■ **Directions**
Leaving out every line before the one with "This has only", write out the rest of the records below exactly.

■ **Material for the task**
►
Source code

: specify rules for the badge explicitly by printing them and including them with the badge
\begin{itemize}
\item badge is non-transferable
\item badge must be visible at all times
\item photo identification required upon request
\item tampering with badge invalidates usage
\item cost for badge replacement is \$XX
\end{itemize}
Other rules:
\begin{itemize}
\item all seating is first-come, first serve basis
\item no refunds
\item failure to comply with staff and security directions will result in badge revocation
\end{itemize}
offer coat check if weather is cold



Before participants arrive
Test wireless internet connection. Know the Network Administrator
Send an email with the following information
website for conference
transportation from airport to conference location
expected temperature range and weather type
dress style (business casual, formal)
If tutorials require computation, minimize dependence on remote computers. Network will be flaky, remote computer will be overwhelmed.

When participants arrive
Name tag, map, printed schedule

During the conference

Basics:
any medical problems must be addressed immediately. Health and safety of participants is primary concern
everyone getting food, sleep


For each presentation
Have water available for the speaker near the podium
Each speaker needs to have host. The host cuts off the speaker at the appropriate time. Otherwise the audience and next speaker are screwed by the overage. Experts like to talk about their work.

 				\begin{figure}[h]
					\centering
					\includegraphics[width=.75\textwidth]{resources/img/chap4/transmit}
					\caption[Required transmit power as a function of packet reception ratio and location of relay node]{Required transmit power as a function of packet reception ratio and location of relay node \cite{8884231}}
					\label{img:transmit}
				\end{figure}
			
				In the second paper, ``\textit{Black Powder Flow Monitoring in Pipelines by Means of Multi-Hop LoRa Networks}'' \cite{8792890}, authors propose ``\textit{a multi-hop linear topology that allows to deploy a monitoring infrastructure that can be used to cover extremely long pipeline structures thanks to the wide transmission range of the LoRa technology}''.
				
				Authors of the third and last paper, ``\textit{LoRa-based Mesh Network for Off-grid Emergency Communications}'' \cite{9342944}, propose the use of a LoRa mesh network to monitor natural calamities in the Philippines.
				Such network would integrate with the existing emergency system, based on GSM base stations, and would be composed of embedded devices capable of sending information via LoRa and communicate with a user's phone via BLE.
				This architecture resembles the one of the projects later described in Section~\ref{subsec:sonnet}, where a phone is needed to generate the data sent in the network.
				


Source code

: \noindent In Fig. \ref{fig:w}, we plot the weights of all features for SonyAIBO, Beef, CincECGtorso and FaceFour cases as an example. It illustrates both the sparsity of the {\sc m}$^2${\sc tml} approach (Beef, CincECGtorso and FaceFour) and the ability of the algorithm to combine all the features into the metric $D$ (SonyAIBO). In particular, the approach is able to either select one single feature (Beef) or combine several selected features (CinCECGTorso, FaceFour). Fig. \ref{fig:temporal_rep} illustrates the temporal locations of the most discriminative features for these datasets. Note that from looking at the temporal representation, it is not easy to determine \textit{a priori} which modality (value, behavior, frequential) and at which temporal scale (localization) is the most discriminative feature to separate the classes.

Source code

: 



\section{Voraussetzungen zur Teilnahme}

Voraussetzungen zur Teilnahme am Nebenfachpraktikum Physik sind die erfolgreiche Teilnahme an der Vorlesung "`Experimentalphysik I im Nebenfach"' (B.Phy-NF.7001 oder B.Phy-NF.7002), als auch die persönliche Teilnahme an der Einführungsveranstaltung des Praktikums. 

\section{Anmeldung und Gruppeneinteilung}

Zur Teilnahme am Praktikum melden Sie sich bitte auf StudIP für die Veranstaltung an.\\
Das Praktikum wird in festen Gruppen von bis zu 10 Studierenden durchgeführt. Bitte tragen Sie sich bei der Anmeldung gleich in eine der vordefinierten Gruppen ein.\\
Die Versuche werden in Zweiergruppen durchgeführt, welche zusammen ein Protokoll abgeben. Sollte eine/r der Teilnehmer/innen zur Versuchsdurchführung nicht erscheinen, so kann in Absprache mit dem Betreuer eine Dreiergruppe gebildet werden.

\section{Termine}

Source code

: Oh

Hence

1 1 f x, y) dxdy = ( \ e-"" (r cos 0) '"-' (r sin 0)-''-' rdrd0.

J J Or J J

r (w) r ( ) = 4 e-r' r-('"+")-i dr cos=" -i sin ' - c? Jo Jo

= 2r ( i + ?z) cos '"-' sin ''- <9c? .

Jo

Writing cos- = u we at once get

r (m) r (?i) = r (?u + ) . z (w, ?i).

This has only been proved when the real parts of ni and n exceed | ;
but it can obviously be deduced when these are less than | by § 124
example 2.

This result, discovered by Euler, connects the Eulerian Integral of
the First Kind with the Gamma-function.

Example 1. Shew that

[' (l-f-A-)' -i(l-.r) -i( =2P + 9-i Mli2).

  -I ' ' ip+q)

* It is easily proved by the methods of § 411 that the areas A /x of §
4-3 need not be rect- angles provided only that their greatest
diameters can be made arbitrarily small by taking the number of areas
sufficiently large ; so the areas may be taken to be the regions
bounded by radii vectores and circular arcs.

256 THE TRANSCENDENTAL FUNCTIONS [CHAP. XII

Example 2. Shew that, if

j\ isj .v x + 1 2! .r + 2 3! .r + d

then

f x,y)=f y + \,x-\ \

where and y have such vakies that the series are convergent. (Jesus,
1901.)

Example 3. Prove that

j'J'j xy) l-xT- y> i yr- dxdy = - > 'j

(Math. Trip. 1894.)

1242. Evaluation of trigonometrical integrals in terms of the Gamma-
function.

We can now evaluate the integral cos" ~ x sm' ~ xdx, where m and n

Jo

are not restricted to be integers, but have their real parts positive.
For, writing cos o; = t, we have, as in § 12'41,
◄
■ **Reply**
This has only been proved when the real parts of ni and n exceed | ;
but it can obviously be deduced when these are less than | by § 124
example 2.

This result, discovered by Euler, connects the Eulerian Integral of
the First Kind with the Gamma-function.

Example 1. Shew that

[' (l-f-A-)' -i(l-.r) -i( =2P + 9-i Mli2).

  -I ' ' ip+q)

* It is easily proved by the methods of § 411 that the areas A /x of §
4-3 need not be rect- angles provided only that their greatest
diameters can be made arbitrarily small by taking the number of areas
sufficiently large ; so the areas may be taken to be the regions
bounded by radii vectores and circular arcs.

256 THE TRANSCENDENTAL FUNCTIONS [CHAP. XII

Example 2. Shew that, if

j\ isj .v x + 1 2! .r + 2 3! .r + d

then

f x,y)=f y + \,x-\ \

where and y have such vakies that the series are convergent. (Jesus,
1901.)

Example 3. Prove that

j'J'j xy) l-xT- y> i yr- dxdy = - > 'j

(Math. Trip. 1894.)

1242. Evaluation of trigonometrical integrals in terms of the Gamma-
function.

We can now evaluate the integral cos" ~ x sm' ~ xdx, where m and n

Jo

are not restricted to be integers, but have their real parts positive.
For, writing cos o; = t, we have, as in § 12'41,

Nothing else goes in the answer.